[Exercise details]: All lines from the one with "They've been deliberate" to the end of the entries below must be written out exactly. Leave out any other line.

[Saved entries]
···

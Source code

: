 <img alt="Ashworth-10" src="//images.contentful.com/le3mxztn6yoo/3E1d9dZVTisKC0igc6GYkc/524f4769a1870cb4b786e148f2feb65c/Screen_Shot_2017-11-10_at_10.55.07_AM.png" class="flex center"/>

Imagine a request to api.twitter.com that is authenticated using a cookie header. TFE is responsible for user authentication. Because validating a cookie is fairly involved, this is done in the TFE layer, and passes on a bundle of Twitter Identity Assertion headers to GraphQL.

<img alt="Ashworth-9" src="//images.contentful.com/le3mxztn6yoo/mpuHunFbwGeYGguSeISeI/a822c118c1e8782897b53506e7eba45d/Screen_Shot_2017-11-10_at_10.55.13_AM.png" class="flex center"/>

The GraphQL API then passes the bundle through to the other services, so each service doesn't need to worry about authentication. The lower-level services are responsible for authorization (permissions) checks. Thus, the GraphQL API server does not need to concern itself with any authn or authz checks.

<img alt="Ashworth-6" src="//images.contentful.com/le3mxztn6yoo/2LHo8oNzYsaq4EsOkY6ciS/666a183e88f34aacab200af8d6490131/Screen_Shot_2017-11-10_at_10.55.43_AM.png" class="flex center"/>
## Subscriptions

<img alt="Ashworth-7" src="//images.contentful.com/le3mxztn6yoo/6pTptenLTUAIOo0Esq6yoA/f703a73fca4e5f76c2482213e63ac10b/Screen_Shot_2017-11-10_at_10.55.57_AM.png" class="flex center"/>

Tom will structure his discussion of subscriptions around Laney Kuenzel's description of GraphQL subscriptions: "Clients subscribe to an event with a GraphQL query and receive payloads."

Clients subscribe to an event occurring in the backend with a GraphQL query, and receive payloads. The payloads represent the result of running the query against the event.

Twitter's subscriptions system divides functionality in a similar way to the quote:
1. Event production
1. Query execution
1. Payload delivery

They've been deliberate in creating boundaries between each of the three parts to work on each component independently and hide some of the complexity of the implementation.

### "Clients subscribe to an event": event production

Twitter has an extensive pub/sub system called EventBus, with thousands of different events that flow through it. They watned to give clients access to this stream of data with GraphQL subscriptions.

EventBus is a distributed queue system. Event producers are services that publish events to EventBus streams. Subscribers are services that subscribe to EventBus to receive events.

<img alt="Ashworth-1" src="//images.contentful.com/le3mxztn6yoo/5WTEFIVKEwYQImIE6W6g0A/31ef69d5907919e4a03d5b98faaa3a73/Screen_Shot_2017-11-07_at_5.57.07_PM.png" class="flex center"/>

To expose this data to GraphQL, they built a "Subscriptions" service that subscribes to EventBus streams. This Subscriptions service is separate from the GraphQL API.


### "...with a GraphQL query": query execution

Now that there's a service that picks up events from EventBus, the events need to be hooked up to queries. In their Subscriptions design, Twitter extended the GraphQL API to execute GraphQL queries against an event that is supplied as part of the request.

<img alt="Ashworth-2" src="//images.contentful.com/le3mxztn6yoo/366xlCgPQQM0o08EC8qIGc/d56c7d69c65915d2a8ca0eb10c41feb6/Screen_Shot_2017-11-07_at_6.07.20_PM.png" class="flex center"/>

···

[Task response]:
They've been deliberate in creating boundaries between each of the three parts to work on each component independently and hide some of the complexity of the implementation.

### "Clients subscribe to an event": event production

Twitter has an extensive pub/sub system called EventBus, with thousands of different events that flow through it. They watned to give clients access to this stream of data with GraphQL subscriptions.

EventBus is a distributed queue system. Event producers are services that publish events to EventBus streams. Subscribers are services that subscribe to EventBus to receive events.

<img alt="Ashworth-1" src="//images.contentful.com/le3mxztn6yoo/5WTEFIVKEwYQImIE6W6g0A/31ef69d5907919e4a03d5b98faaa3a73/Screen_Shot_2017-11-07_at_5.57.07_PM.png" class="flex center"/>

To expose this data to GraphQL, they built a "Subscriptions" service that subscribes to EventBus streams. This Subscriptions service is separate from the GraphQL API.


### "...with a GraphQL query": query execution

Now that there's a service that picks up events from EventBus, the events need to be hooked up to queries. In their Subscriptions design, Twitter extended the GraphQL API to execute GraphQL queries against an event that is supplied as part of the request.

<img alt="Ashworth-2" src="//images.contentful.com/le3mxztn6yoo/366xlCgPQQM0o08EC8qIGc/d56c7d69c65915d2a8ca0eb10c41feb6/Screen_Shot_2017-11-07_at_6.07.20_PM.png" class="flex center"/>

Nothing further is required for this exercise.